Some of the talking heads that would have been obvious go-to interviews for a film on Morricone are no longer with us, including Leone. “One thing I had to do… was to look for archival footage of those filmmakers no longer alive. I would look for footage where they spoke about [Morricone]. Sometimes I found it. Sometimes I didn’t,” he said.

But anyone that still could opened their arms to Tornatore. “Quentin Tarantino was shooting his latest film but he invited me on set, did the interview and then resumed filming,” he said.

Others interviewed for the film include Dario Argento and Barry Levinson but Tornatore said he wasn’t just interested in big names.

“I didn’t just want famous filmmakers and musicians, but also less known people that had a relationship with him. I wanted to create a three-dimensional perspective, like talking also to the electrician. It’s a sign of affection that so many people wanted to talk about him,” said Tornatore.

What the film didn’t feature is Morricone’s son, composer Andrea Morricone (“Liberty Heights”). “I wanted to focus on his work,” said Tornatore. “I intentionally decided not to talk to Andrea because I decided not to dwell on Morricone’s private life. Also I couldn’t get rights to material I would have liked to include.”

“Ennio” was not made all together in one sequence. “It was kind of episodic. We would work on it. We would do interviews for a few days. Then we would stop and think about who we would interview. Only the editing was done in one shot. It made it possible for me to make choices on who to interview next, also based on what the others had said,” Tornatore added.

Tornatore said he discovered the music of Morricone when he was a boy. “I was maybe 8 or 10 and I wanted to watch a Western and watched, ‘For A Few Dollars More,’” he said. “I particularly remembered the music. A few days later, I was at a beach. It was the time of jukeboxes. One started playing the soundtrack for ‘A Few Dollars.’ I was so impressed that film music could live without a film. Since then I’ve been interested in Morricone.”

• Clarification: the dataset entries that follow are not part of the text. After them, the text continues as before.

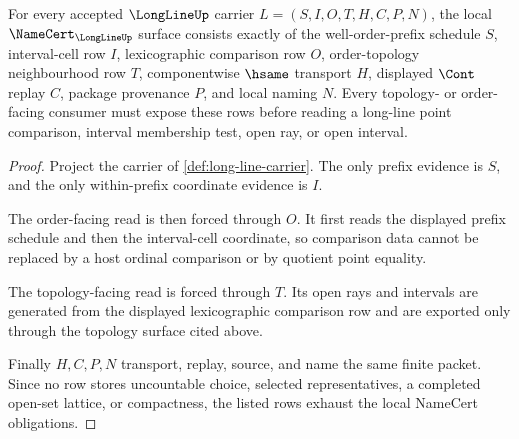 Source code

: \begin{theorem}
\label{thm:long-line-namecert-obligations}
For every accepted $\LongLineUp$ carrier $L=(S,I,O,T,H,C,P,N)$, the local $\NameCert_{\LongLineUp}$ surface consists exactly of the well-order-prefix schedule $S$, interval-cell row $I$, lexicographic comparison row $O$, order-topology neighbourhood row $T$, componentwise $\hsame$ transport $H$, displayed $\Cont$ replay $C$, package provenance $P$, and local naming $N$. Every topology- or order-facing consumer must expose these rows before reading a long-line point comparison, interval membership test, open ray, or open interval.
\end{theorem}
\begin{proof}
Project the carrier of \autoref{def:long-line-carrier}. The only prefix evidence is $S$, and the only within-prefix coordinate evidence is $I$.

The order-facing read is then forced through $O$. It first reads the displayed prefix schedule and then the interval-cell coordinate, so comparison data cannot be replaced by a host ordinal comparison or by quotient point equality.

The topology-facing read is forced through $T$. Its open rays and intervals are generated from the displayed lexicographic comparison row and are exported only through the topology surface cited above.

Finally $H,C,P,N$ transport, replay, source, and name the same finite packet. Since no row stores uncountable choice, selected representatives, a completed open-set lattice, or compactness, the listed rows exhaust the local NameCert obligations.
\end{proof}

The composer, however, was a complex artist. He didn’t necessarily have an inferiority complex, Tornatore explains, but he was “tormented” and this was only resolved at the end of his life.

“It’s one of the elements that explains why his music is so rich,” said Tornatore. “There was no moment when he felt calm. There was this conflict of creating the music and also trying to make it understandable to the people. Finally he understood film music is contemporary.”